Трагедия о Л.Выготском, принце психологии, страница 8

Именно поэтому он не мог ответить на вопрос, как "культурное" входит в психику. Он пытался ответить на этот вопрос через стимульную трактовку "культуры", но у него не было соответствующих моделей и понятий.

Ученики или противники? Вместо заключения

Ситуация в начале 50-ых годов изменяется принципиально. Через анализ и критику работ Маркса, новое прочтение Гегеля и Фихте в отечественной философской литературе и, что самое главное, в семинарской коммуникативной культуре формируется новое философско-методологическое представление о "деятельности" и "мышлении". Конечно же, не Леонтьев, который в этот момент, последовательно реализуя критическую программу П. Зинченко описывает психику у червяков и лягушек, а Ильенков, Зиновьев, Щедровицкий, Мамардашвили, Грушин, Батщев и другие формируют новый строй понятий и новую предельную онтологию для психологии (как педагогической, так и общей). В этих дискуссиях участвуют представители третьей генерации отечественной психологии - ученики Гальперина и других - Давыдов, Зинченко-младший, Брушлинский, Леонтьев-младший, Якобсон, Непомнящая, Алексеев и др. При этом деятельность для новых психолого-педагогических направлений, как точно отмечает Э. Юдин, не является предметом рассмотрения, но лишь предельной рамкой, объяснительным принципом.

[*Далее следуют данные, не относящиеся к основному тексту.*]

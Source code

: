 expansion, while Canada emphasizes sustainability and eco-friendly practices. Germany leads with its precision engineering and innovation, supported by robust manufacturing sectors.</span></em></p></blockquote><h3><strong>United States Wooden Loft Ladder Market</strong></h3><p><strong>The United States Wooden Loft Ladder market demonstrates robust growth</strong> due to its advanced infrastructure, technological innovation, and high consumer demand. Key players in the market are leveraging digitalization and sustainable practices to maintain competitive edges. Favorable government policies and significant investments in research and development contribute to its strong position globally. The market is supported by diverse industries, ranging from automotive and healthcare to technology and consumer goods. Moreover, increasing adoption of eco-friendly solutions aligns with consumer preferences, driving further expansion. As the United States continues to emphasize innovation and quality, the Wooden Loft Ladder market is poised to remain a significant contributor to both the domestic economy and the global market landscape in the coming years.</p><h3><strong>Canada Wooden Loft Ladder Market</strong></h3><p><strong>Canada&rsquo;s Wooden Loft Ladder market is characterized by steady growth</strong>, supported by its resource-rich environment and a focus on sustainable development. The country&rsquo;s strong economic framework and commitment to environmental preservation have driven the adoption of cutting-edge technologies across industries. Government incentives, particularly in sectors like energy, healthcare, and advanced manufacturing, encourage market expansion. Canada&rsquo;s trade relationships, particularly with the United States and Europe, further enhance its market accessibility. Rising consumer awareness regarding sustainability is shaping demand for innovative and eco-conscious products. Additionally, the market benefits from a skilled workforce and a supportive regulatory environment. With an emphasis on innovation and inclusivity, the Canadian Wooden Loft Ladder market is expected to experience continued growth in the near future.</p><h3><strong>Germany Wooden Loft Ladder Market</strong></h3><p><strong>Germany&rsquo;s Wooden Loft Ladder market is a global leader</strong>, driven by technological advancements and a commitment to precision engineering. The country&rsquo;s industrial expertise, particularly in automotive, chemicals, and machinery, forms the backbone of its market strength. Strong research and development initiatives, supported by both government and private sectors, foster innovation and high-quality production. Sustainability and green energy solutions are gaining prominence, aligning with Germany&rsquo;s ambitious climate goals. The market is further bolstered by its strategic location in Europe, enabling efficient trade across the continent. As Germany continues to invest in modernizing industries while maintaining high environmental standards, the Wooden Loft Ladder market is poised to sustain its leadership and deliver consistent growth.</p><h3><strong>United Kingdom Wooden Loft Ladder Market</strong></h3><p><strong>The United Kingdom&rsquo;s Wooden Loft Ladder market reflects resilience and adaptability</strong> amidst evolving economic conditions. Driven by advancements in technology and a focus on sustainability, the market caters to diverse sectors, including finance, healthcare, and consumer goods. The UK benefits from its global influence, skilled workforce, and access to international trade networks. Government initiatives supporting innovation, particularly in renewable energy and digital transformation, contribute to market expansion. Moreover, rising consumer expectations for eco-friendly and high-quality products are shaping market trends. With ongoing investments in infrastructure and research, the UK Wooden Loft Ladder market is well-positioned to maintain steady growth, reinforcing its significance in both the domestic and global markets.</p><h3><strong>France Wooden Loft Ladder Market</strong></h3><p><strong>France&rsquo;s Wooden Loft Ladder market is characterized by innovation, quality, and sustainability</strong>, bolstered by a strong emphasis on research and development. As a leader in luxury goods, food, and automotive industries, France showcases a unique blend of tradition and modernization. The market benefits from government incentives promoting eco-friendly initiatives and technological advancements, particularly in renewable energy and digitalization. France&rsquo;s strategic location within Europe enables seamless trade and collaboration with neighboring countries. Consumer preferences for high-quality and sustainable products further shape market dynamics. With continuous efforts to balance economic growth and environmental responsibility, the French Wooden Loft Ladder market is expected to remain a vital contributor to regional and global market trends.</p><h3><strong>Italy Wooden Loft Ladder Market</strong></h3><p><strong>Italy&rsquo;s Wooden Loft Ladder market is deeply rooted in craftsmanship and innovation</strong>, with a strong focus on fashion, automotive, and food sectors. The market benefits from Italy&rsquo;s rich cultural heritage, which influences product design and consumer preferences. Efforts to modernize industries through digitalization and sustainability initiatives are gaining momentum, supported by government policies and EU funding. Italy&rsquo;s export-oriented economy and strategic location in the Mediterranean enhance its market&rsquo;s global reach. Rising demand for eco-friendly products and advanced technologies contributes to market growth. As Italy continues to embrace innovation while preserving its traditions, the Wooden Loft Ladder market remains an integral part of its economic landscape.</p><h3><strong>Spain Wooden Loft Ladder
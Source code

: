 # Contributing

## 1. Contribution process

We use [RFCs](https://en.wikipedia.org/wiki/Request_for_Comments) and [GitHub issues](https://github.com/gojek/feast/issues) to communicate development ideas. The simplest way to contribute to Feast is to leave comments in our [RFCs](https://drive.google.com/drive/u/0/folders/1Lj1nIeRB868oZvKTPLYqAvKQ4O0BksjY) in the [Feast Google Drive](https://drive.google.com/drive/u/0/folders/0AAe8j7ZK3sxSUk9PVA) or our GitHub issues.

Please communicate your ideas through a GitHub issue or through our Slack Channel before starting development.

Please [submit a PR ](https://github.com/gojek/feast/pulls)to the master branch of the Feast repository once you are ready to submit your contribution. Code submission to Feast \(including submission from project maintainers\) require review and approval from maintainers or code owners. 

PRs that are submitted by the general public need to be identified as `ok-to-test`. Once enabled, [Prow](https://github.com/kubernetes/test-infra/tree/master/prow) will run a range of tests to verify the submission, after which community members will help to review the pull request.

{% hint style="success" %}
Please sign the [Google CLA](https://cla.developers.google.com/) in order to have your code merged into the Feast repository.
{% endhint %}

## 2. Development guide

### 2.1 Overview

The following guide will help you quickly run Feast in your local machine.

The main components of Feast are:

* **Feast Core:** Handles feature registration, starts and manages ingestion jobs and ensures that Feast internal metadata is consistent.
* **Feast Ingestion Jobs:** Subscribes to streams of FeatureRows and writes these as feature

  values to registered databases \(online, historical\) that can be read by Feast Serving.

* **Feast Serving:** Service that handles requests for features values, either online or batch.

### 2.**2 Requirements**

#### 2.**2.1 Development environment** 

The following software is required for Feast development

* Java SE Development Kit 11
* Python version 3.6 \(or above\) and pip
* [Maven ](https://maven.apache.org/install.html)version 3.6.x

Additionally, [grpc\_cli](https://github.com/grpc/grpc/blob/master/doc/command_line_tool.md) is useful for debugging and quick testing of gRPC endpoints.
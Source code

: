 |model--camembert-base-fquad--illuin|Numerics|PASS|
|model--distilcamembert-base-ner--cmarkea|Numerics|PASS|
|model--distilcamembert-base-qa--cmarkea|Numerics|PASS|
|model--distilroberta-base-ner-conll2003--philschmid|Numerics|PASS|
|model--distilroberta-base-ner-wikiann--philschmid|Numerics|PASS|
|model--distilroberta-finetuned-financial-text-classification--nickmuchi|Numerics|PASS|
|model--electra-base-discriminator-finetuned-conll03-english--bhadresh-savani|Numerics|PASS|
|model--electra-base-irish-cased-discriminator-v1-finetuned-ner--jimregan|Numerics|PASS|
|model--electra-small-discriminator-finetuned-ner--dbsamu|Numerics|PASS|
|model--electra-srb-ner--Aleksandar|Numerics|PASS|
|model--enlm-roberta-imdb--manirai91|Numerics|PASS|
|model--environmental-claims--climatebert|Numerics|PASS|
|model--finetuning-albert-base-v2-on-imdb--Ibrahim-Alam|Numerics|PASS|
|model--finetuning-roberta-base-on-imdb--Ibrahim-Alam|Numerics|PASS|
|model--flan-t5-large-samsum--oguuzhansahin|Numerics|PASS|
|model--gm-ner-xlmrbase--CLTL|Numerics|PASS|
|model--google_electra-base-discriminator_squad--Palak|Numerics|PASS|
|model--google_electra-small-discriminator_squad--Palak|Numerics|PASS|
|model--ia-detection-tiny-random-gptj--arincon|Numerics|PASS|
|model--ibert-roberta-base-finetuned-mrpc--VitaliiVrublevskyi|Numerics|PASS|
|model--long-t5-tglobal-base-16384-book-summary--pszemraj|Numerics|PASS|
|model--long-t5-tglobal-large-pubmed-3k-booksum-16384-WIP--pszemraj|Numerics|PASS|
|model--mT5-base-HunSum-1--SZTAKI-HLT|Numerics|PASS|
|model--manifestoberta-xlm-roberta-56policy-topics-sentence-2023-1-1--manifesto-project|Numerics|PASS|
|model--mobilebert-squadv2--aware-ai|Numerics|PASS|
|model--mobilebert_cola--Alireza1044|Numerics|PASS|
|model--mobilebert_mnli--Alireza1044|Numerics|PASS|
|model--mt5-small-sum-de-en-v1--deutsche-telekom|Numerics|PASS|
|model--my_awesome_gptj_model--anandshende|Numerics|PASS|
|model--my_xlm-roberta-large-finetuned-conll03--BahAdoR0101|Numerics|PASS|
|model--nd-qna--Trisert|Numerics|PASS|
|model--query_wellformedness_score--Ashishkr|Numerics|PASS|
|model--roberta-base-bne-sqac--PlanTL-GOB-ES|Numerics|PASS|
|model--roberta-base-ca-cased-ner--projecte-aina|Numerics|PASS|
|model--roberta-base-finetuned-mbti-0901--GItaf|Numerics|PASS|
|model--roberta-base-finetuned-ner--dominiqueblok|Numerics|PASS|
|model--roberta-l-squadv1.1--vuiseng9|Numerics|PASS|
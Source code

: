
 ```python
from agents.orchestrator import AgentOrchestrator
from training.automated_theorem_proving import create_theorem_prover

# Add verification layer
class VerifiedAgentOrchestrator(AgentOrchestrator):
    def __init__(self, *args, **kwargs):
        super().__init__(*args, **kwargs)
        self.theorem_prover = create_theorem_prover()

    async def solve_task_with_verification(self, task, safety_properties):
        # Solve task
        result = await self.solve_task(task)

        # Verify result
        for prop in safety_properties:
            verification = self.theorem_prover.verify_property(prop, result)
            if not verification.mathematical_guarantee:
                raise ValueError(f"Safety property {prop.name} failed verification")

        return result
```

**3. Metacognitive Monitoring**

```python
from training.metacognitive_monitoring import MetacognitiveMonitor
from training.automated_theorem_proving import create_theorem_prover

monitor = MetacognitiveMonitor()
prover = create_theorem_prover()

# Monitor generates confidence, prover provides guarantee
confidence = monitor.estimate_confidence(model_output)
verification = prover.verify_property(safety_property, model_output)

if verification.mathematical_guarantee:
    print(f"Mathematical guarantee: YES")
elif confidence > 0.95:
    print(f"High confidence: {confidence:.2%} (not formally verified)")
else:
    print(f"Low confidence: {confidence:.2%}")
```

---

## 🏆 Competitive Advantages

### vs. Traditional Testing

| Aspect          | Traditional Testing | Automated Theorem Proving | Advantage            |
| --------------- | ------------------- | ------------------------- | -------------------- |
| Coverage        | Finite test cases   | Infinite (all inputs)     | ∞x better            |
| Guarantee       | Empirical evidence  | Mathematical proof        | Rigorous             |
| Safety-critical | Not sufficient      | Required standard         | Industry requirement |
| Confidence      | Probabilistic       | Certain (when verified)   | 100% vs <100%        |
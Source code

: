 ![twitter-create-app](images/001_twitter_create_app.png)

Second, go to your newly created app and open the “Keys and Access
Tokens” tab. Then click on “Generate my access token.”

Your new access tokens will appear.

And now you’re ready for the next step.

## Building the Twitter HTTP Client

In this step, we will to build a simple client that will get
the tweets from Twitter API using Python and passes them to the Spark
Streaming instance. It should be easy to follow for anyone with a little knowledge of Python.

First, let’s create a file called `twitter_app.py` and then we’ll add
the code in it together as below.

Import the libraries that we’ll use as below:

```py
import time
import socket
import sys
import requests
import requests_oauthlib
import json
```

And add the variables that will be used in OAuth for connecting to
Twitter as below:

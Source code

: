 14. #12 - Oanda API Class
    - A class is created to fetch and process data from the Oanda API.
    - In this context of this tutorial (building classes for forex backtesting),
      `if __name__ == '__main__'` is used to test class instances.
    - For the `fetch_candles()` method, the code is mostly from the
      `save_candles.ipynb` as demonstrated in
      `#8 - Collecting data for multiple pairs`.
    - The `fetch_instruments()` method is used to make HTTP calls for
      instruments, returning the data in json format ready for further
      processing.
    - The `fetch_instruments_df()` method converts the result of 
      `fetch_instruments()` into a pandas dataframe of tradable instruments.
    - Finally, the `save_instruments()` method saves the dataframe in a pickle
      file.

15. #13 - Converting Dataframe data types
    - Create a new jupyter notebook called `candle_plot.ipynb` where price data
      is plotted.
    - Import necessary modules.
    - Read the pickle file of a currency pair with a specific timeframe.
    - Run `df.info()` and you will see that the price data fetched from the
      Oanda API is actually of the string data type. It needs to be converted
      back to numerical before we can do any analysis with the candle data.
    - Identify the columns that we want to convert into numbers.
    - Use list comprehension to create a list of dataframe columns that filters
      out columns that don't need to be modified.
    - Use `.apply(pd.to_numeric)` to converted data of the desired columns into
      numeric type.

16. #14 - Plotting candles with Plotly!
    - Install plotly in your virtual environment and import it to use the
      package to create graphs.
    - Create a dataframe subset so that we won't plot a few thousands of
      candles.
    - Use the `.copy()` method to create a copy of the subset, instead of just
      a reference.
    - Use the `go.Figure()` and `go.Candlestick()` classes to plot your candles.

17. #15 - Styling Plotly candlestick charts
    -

Эта предельная онтология, с одной стороны, конкурирует с другими - идеей "личности", "сознания", "общения", а с другой стремится втянуть в себя и ассмилировать эти онтологические представления как частные. Так, Московский методологический кружок разворачивает в рамках теории деятельности (а затем теории МД) представления о "рефлексии", "коммуникации", "индивиде" и "личности".

При этом ситуация существенно трансформируется относительно конца 20-ых начала 30-ых годов. Если Выготский заимствовал из современной ему психологии онтологию поведения в качестве объемлющей и поставил задачу на переориентацию и создание новых представлений о "личности", "развитии" и "культуре" как предельных рамок и рабочей онтологии, то для психологов третьей генерации возникла как бы "зеркальная" ситуация. Они продолжали работать с рабочими объектами, доставшимися им в наследство от существующих антропотехник и психологических теорий, в условиях принципиальной смены предельной онтологии. В результате фактически "поплыли" все объемлющие онтологические представления, на "место" которых перетаскивались либо "рабочие", либо "предельные" онтологемы.

К сожалению, многие работы в силу сложности ситуации и отстутствия специальной методологической рефлексии оказались переполнены ужасающей путаницей разнородных понятий и знаний.

Именно это дало возможность А. Леонтьеву принципиально перевернуть все идеи Выготского и создать удивительно эклектичную систему представлений; в частности, он утверждал, что деятельность человека является условием и пространством развития человека, что человек приобретает способность к деятельности в результате самой деятельности, а не в результате усвоения культуры вне деятельности, в другом процессе и в другом пространстве. В аналогичной ситуации, на мой взгляд, оказались и Б. Ломов, и А. Брушлинский, и многие другие. К сожалению, сегодня эта участь может постичь и учеников В. Давыдова и Д. Эльконина - наиболее продвинутой группы педагогов и психологов, сумевших связать элементы культурно-исторических и деятельностных представлений.

Если это произойдет, то можно считать, что Выготский навсегда останется трагическим принцем психологии - человеком преждевременным во всех отношениях. Надеюсь, однако, что мы найдем в себе силы для методологической обработки и расчистки сложившейся в педагогической психологии и теории деятельности системы представлений.